──────── Exercise input
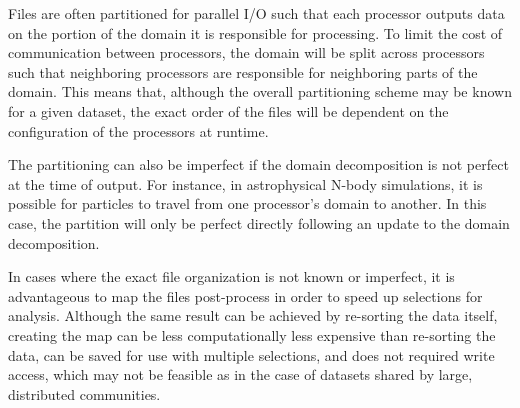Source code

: \documentclass[apjl]{emulateapj}
\begin{document}
Files are often partitioned for parallel I/O such that each processor outputs data on the portion of the domain it is responsible for processing. To limit the cost of communication between processors, the domain will be split across processors such that neighboring processors are responsible for neighboring parts of the domain. This means that, although the overall partitioning scheme may be known for a given dataset, the exact order of the files will be dependent on the configuration of the processors at runtime. 

The partitioning can also be imperfect if the domain decomposition is not perfect at the time of output. For instance, in astrophysical N-body simulations, it is possible for particles to travel from one processor's domain to another. In this case, the partition will only be perfect directly following an update to the domain decomposition. 

In cases where the exact file organization is not known or imperfect, it is advantageous to map the files post-process in order to speed up selections for analysis. Although the same result can be achieved by re-sorting the data itself, creating the map can be less computationally less expensive than re-sorting the data, can be saved for use with multiple selections, and does not required write access, which may not be feasible as in the case of datasets shared by large, distributed communities.

\end{document}
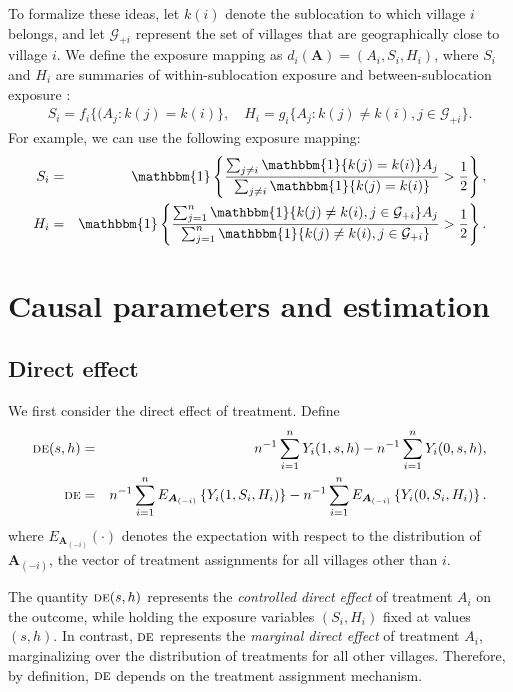 \documentclass{article}
\newcommand{\bA}{\boldsymbol{A}}
\newcommand{\indicator}{\mathbbm{1}}
\newcommand{\cG}{\mathcal{G}}
\newcommand{\sumi}{\sum_{i=1}^n}
\newcommand{\sumj}{\sum_{j=1}^n}
\newcommand{\de}{\textsc{de}}
\begin{document}
To formalize these ideas, let $k(i)$ denote the sublocation to which village $i$ belongs, and let $\cG_{+i}$ represent the set of villages that are geographically close to village $i$. We define the exposure mapping as $d_i(\bA) = (A_{i}, S_{i}, H_{i})$, where $S_i$ and $H_i$ are summaries of within-sublocation exposure and between-sublocation exposure \citep{aronow2017estimating}:
\begin{eqnarray*}
    S_{i} = f_i\{(A_{j}: k(j)=k(i)\}, \quad 
    H_{i} = g_i\{A_j: k(j)\neq k(i), j\in\cG_{+i}\}. 
\end{eqnarray*}
For example, we can use the following exposure mapping:  
\begin{eqnarray*}
    S_{i} &=& \indicator\left\{\frac{\sum_{j\neq i}\indicator\{k(j)=k(i)\} A_{j}}{\sum_{j\neq i}\indicator\{k(j)=k(i)\}} > \frac{1}{2}\right\},  \\
    H_{i} &=& \indicator \left\{\frac{\sumj \indicator\{k(j)\neq k(i), j\in\cG_{+i}\}A_{j}}{\sumj \indicator\{k(j)\neq k(i), j\in\cG_{+i}\}} > \frac{1}{2}\right\}.
\end{eqnarray*}


\section{Causal parameters and estimation}
\label{sec::parameters}
\subsection{Direct effect}
We first consider the direct effect of treatment. Define
\begin{eqnarray*}
    \de(s,h) &=& n^{-1}\sumi Y_{i}(1,s,h) - n^{-1}\sumi Y_{i}(0,s,h), \\
    \de &=& n^{-1}\sumi E_{\bA_{(-i)}}\left\{Y_{i}(1,S_{i},H_{i})\right\} - n^{-1}\sumi E_{\bA_{(-i)}}\left\{Y_{i}(0,S_{i},H_{i})\right\}.
\end{eqnarray*}
where $E_{\bA_{(-i)}}(\cdot)$ denotes the expectation with respect to the distribution of $\bA_{(-i)}$, the vector of treatment assignments for all villages other than $i$. 

The quantity $\de(s,h)$ represents the \textit{controlled direct effect} of treatment $A_{i}$ on the outcome, while holding the exposure variables $(S_{i},H_{i})$ fixed at values $(s,h)$. In contrast, $\de$ represents the \textit{marginal direct effect} of treatment $A_{i}$, marginalizing over the distribution of treatments for all other villages. Therefore, by definition, $\de$ depends on the treatment assignment mechanism.
\end{document}
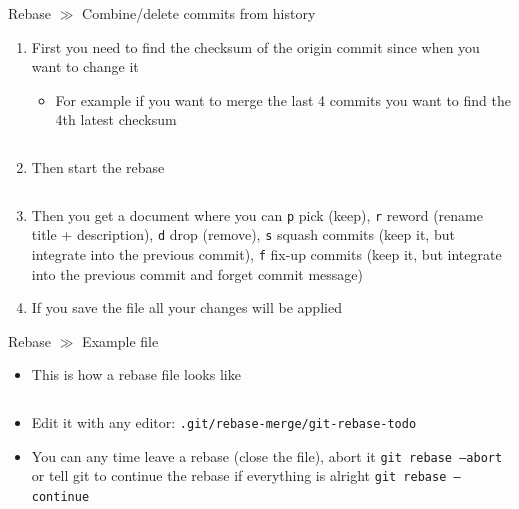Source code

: \documentclass[10pt]{beamer}
\begin{document}
\begin{frame}{Rebase $\gg$ Combine/delete commits from history}
	\begin{enumerate}
		\item First you need to find the checksum of the origin commit since when you want to change it
		\begin{itemize}
			\item For example if you want to merge the last 4 commits you want to find the 4th latest checksum
		\end{itemize}
		\inputminted[bgcolor=lightGreyCustom,fontsize=\scriptsize]{sh}{./resources/git_rebase_01_checksums.sh}
		\item Then start the rebase
		\inputminted[bgcolor=lightGreyCustom,fontsize=\scriptsize]{sh}{./resources/git_rebase_02_rebase.sh}
		\item Then you get a document where you can \texttt{p} pick (keep), \texttt{r} reword (rename title + description), \texttt{d} drop (remove), \texttt{s} squash commits (keep it, but integrate into the previous commit), \texttt{f} fix-up commits (keep it, but integrate into the previous commit and forget commit message)
		\item If you save the file all your changes will be applied
	\end{enumerate}
\end{frame}

\begin{frame}{Rebase $\gg$ Example file}
	\begin{itemize}
		\item This is how a rebase file looks like
		\inputminted[bgcolor=lightGreyCustom,fontsize=\scriptsize]{sh}{./resources/git_rebase_03_example}
		\item Edit it with any editor: \texttt{.git/rebase-merge/git-rebase-todo}
		\item You can any time leave a rebase (close the file), abort it \texttt{git rebase --abort} or tell git to continue the rebase if everything is alright \texttt{git rebase --continue}
	\end{itemize}
\end{frame}
\end{document}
────────────────
An exact copy of the lines from the one with "to change it" to the final line of the entries is all that the answer should hold.

**Problem solution**
		\item First you need to find the checksum of the origin commit since when you want to change it
		\begin{itemize}
			\item For example if you want to merge the last 4 commits you want to find the 4th latest checksum
		\end{itemize}
		\inputminted[bgcolor=lightGreyCustom,fontsize=\scriptsize]{sh}{./resources/git_rebase_01_checksums.sh}
		\item Then start the rebase
		\inputminted[bgcolor=lightGreyCustom,fontsize=\scriptsize]{sh}{./resources/git_rebase_02_rebase.sh}
		\item Then you get a document where you can \texttt{p} pick (keep), \texttt{r} reword (rename title + description), \texttt{d} drop (remove), \texttt{s} squash commits (keep it, but integrate into the previous commit), \texttt{f} fix-up commits (keep it, but integrate into the previous commit and forget commit message)
		\item If you save the file all your changes will be applied
	\end{enumerate}
\end{frame}

\begin{frame}{Rebase $\gg$ Example file}
	\begin{itemize}
		\item This is how a rebase file looks like
		\inputminted[bgcolor=lightGreyCustom,fontsize=\scriptsize]{sh}{./resources/git_rebase_03_example}
		\item Edit it with any editor: \texttt{.git/rebase-merge/git-rebase-todo}
		\item You can any time leave a rebase (close the file), abort it \texttt{git rebase --abort} or tell git to continue the rebase if everything is alright \texttt{git rebase --continue}
	\end{itemize}
\end{frame}
\end{document}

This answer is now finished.